Hostile workplaces: One in eight (12 per cent) disabled workers told the TUC that they have not told their employer about their disability or health condition, with many of these workers fearing being treated unfairly (24%) or even losing their job (21%) if they were open about their disability or health condition.

Employers failing disabled workers: only just over half (55 per cent) of those who asked their employers for reasonable adjustments during the pandemic told the TUC that they had been made in full and one in six (16 per cent) said they had none implemented.

Unsafe workplaces: A quarter of disabled workers (25 per cent) said they felt unsafe at work during the pandemic due to the risk of catching/spreading the virus – and this rose to nearly one in three (30 per cent) among those who worked outside their homes throughout

TUC General Secretary Frances O’Grady said:

“Employers are failing disabled workers.  Many disabled and shielding workers felt unsafe at work during the pandemic.
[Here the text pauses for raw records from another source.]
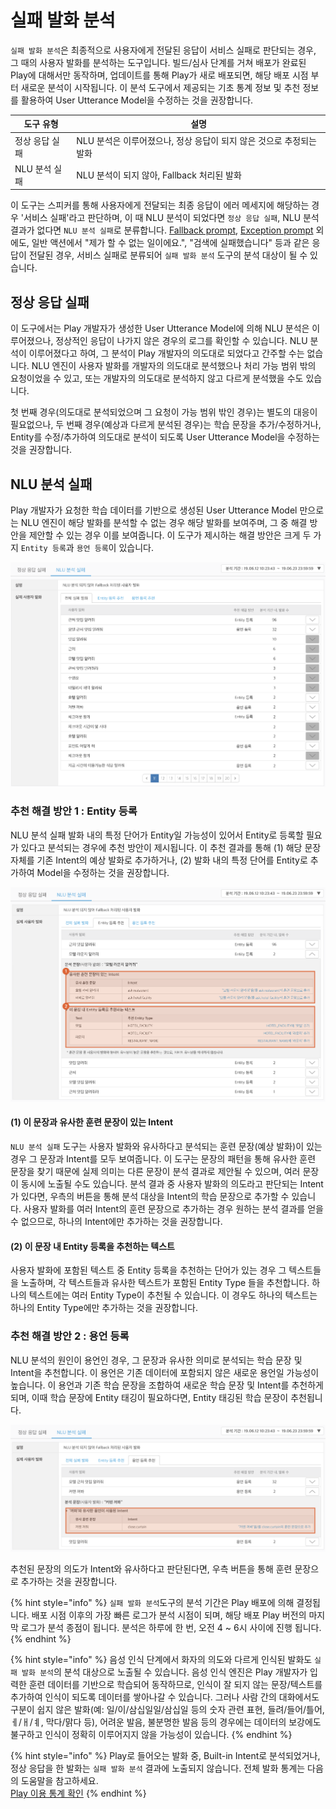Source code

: # 실패 발화 분석

`실패 발화 분석`은 최종적으로 사용자에게 전달된 응답이 서비스 실패로 판단되는 경우, 그 때의 사용자 발화를 분석하는 도구입니다. 빌드/심사 단계를 거쳐 배포가 완료된 Play에 대해서만 동작하며, 업데이트를 통해 Play가 새로 배포되면, 해당 배포 시점 부터 새로운 분석이 시작됩니다. 이 분석 도구에서 제공되는 기초 통계 정보 및 추천 정보를 활용하여 User Utterance Model을 수정하는 것을 권장합니다.

| 도구 유형     | 설명                                       |
| --------- | ---------------------------------------- |
| 정상 응답 실패  | NLU 분석은 이루어졌으나, 정상 응답이 되지 않은 것으로 추정되는 발화 |
| NLU 분석 실패 | NLU 분석이 되지 않아, Fallback 처리된 발화           |

이 도구는 스피커를 통해 사용자에게 전달되는 최종 응답이 에러 메세지에 해당하는 경우 '서비스 실패'라고 판단하며, 이 때 NLU 분석이 되었다면 `정상 응답 실패`, NLU 분석 결과가 없다면 `NLU 분석 실패`로 분류합니다. [Fallback prompt](../define-an-action/built-in-actions.md#fallback), [Exception prompt](../define-an-action/manage-exceptions.md) 외에도, 일반 액션에서 "제가 할 수 없는 일이에요.", "검색에 실패했습니다" 등과 같은 응답이 전달된 경우, 서비스 실패로 분류되어 `실패 발화 분석` 도구의 분석 대상이 될 수 있습니다.

## 정상 응답 실패 <a href="failed" id="failed"></a>

이 도구에서는 Play 개발자가 생성한 User Utterance Model에 의해 NLU 분석은 이루어졌으나, 정상적인 응답이 나가지 않은 경우의 로그를 확인할 수 있습니다. NLU 분석이 이루어졌다고 하여, 그 분석이 Play 개발자의 의도대로 되었다고 간주할 수는 없습니다. NLU 엔진이 사용자 발화를 개발자의 의도대로 분석했으나 처리 가능 범위 밖의 요청이었을 수 있고, 또는 개발자의 의도대로 분석하지 않고 다르게 분석했을 수도 있습니다.

첫 번째 경우(의도대로 분석되었으며 그 요청이 가능 범위 밖인 경우)는 별도의 대응이 필요없으나, 두 번째 경우(예상과 다르게 분석된 경우)는 학습 문장을 추가/수정하거나, Entity를 수정/추가하여 의도대로 분석이 되도록 User Utterance Model을 수정하는 것을 권장합니다.

## NLU 분석 실패 <a href="no-nlu-result" id="no-nlu-result"></a>

Play 개발자가 요청한 학습 데이터를 기반으로 생성된 User Utterance Model 만으로는 NLU 엔진이 해당 발화를 분석할 수 없는 경우 해당 발화를 보여주며, 그 중 해결 방안을 제안할 수 있는 경우 이를 보여줍니다. 이 도구가 제시하는 해결 방안은 크게 두 가지 `Entity 등록`과 `용언 등록`이 있습니다.

![](../../../.gitbook/assets/log-mining-01.png)

### 추천 해결 방안 1 : Entity 등록 <a href="log-mining-entity" id="log-mining-entity"></a>

NLU 분석 실패 발화 내의 특정 단어가 Entity일 가능성이 있어서 Entity로 등록할 필요가 있다고 분석되는 경우에 추천 방안이 제시됩니다. 이 추천 결과를 통해 (1) 해당 문장 자체를 기존 Intent의 예상 발화로 추가하거나, (2) 발화 내의 특정 단어를 Entity로 추가하여 Model을 수정하는 것을 권장합니다.

![](../../../.gitbook/assets/log-mining-02.png)

#### (1) 이 문장과 유사한 훈련 문장이 있는 Intent

`NLU 분석 실패` 도구는 사용자 발화와 유사하다고 분석되는 훈련 문장(예상 발화)이 있는 경우 그 문장과 Intent를 모두 보여줍니다. 이 도구는 문장의 패턴을 통해 유사한 훈련 문장을 찾기 때문에 실제 의미는 다른 문장이 분석 결과로 제안될 수 있으며, 여러 문장이 동시에 노출될 수도 있습니다. 분석 결과 중 사용자 발화의 의도라고 판단되는 Intent가 있다면, 우측의 버튼을 통해 분석 대상을 Intent의 학습 문장으로 추가할 수 있습니다. 사용자 발화를 여러 Intent의 훈련 문장으로 추가하는 경우 원하는 분석 결과를 얻을 수 없으므로, 하나의 Intent에만 추가하는 것을 권장합니다.

#### (2) 이 문장 내 Entity 등록을 추천하는 텍스트

사용자 발화에 포함된 텍스트 중 Entity 등록을 추천하는 단어가 있는 경우 그 텍스트들을 노출하며, 각 텍스트들과 유사한 텍스트가 포함된 Entity Type 들을 추천합니다. 하나의 텍스트에는 여러 Entity Type이 추천될 수 있습니다. 이 경우도 하나의 텍스트는 하나의 Entity Type에만 추가하는 것을 권장합니다.

### 추천 해결 방안 2 : 용언 등록 <a href="log-mining-verb" id="log-mining-verb"></a>

NLU 분석의 원인이 용언인 경우, 그 문장과 유사한 의미로 분석되는 학습 문장 및 Intent을 추천합니다. 이 용언은 기존 데이터에 포함되지 않은 새로운 용언일 가능성이 높습니다. 이 용언과 기존 학습 문장을 조합하여 새로운 학습 문장 및 Intent를 추천하게 되며, 이때 학습 문장에 Entity 태깅이 필요하다면, Entity 태깅된 학습 문장이 추천됩니다.

![](../../../.gitbook/assets/log-mining-03.png)

추천된 문장의 의도가 Intent와 유사하다고 판단된다면, 우측 버튼을 통해 훈련 문장으로 추가하는 것을 권장합니다.

{% hint style="info" %}
`실패 발화 분석`도구의 분석 기간은 Play 배포에 의해 결정됩니다. 배포 시점 이후의 가장 빠른 로그가 분석 시점이 되며, 해당 배포 Play 버전의 마지막 로그가 분석 종점이 됩니다. 분석은 하루에 한 번, 오전 4 \~ 6시 사이에 진행 됩니다.
{% endhint %}

{% hint style="info" %}
음성 인식 단계에서 화자의 의도와 다르게 인식된 발화도 `실패 발화 분석`의 분석 대상으로 노출될 수 있습니다. 음성 인식 엔진은 Play 개발자가 입력한 훈련 데이터를 기반으로 학습되어 동작하므로, 인식이 잘 되지 않는 문장/텍스트를 추가하여 인식이 되도록 데이터를 쌓아나갈 수 있습니다. 그러나 사람 간의 대화에서도 구분이 쉽지 않은 발화(예: 일/이/삼십일일/삼십일 등의 숫자 관련 표현, 들려/들어/틀어, ㅔ/ㅐ/ㅖ, 막다/맑다 등), 어려운 발음, 불분명한 발음 등의 경우에는 데이터의 보강에도 불구하고 인식이 정확히 이루어지지 않을 가능성이 있습니다.
{% endhint %}

{% hint style="info" %}
Play로 들어오는 발화 중, Built-in Intent로 분석되었거나, 정상 응답을 한 발화는 `실패 발화 분석` 결과에 노출되지 않습니다. 전체 발화 통계는 다음의 도움말을 참고하세요.\
[Play 이용 통계 확인](../../distribute-and-manage-a-play/monitor-play-stats.md)
{% endhint %}
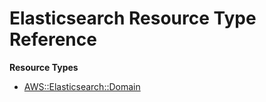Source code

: # Elasticsearch Resource Type Reference<a name="AWS_Elasticsearch"></a>

**Resource Types**
+ [AWS::Elasticsearch::Domain](aws-resource-elasticsearch-domain.md)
And too many disabled workers told us their boss is breaking the law by not giving them the adjustments they need.

She added:

“Ministers must act. We need proper enforcement of disabled workers’ rights to reasonable adjustments and safety at work, and a duty on employers to report and close the pay gap between disabled and non-disabled workers.”

The TUC says that any proposed National Strategy for Disabled People. must include:

Mandatory disability pay gap reporting for all employers with more than 50 employees. This should be accompanied by a duty on bosses to produce targeted action plans identifying the steps they will take to address any gaps identified.

Enforcement of reasonable adjustments: The Equality and Human Rights Commission (EHRC) should get specific funding to enforce disabled workers’ rights to reasonable adjustments.

A stronger legal framework for adjustments: the EHRC must update their statutory code of practice to include more examples of reasonable adjustments, to help disabled workers get the adjustments they need quickly and effectively.